Paolo's Blog Random thoughts of a Junior Computer Scientist

On Overview of how Python works under the hoods (Part 1)

Are you sure that Python is an interpreted language? Have you ever tried to dig into the Python internal?

If you haven’t done it yet, in this post I’m going to explain to you, or at least try to give you an overview, how python works behind the scenes.

But before we start I want to point out an important concept: there is not always a one-to-one correspondence between the programming language itself and its implementation.

A programming language is a formal language comprising a set of instructions that produce various kinds of output.

While the implemenation of a programming language provides a way to write programs in that language and execute them on one or more configurations of hardware and software.

So the Python programming language is a thing and its actual implementation is another thing.

So as you might not know, there are many implementations of the python programming language: CPython, Jython, PyPy, and IronPython. The most used one and the one that I’ll treat from now is the CPython implementation. Why is it called CPython? Well because is written in C!

Contrary to what most people are saying Python is both an interpreted and compiled Language. So If you thought that Python is an interpreted language, well… you were half right.

But wait a minute… How the heck a programming language can be both interpreted and compiled?

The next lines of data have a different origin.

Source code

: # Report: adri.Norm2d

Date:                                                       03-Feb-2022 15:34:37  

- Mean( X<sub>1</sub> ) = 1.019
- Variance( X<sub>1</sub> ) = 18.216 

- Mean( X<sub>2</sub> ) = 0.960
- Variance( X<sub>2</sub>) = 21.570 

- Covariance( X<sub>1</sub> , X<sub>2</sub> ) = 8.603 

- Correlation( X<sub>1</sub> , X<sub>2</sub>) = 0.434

If you know how Java works, Python is pretty similar.

When you first execute a Python script the compiler is involved in activities such as building syntax trees from source code, creating the abstract syntax tree, building the symbol tables, generating code objects, etc. After the compiler has done its job the python code is turned to bytecode, which is a particular type of code that the Python Virtual Machine, the interpreter, can understand and execute.

Here’s an Grapical overview of the process of initialization and compilation:

PythonProcess

Compilation of the Python Code

The steps that are performed during compilation are:

  1. Parsing the source code into a parse tree.
  2. Transforming the parse tree into an abstract syntax tree (AST).
  3. Generating the symbol table.
  4. Generating the code object from the AST. This step involves:
    1. Transforming the AST into a flow control graph, and
    2. Emitting a code object from the control flow graph.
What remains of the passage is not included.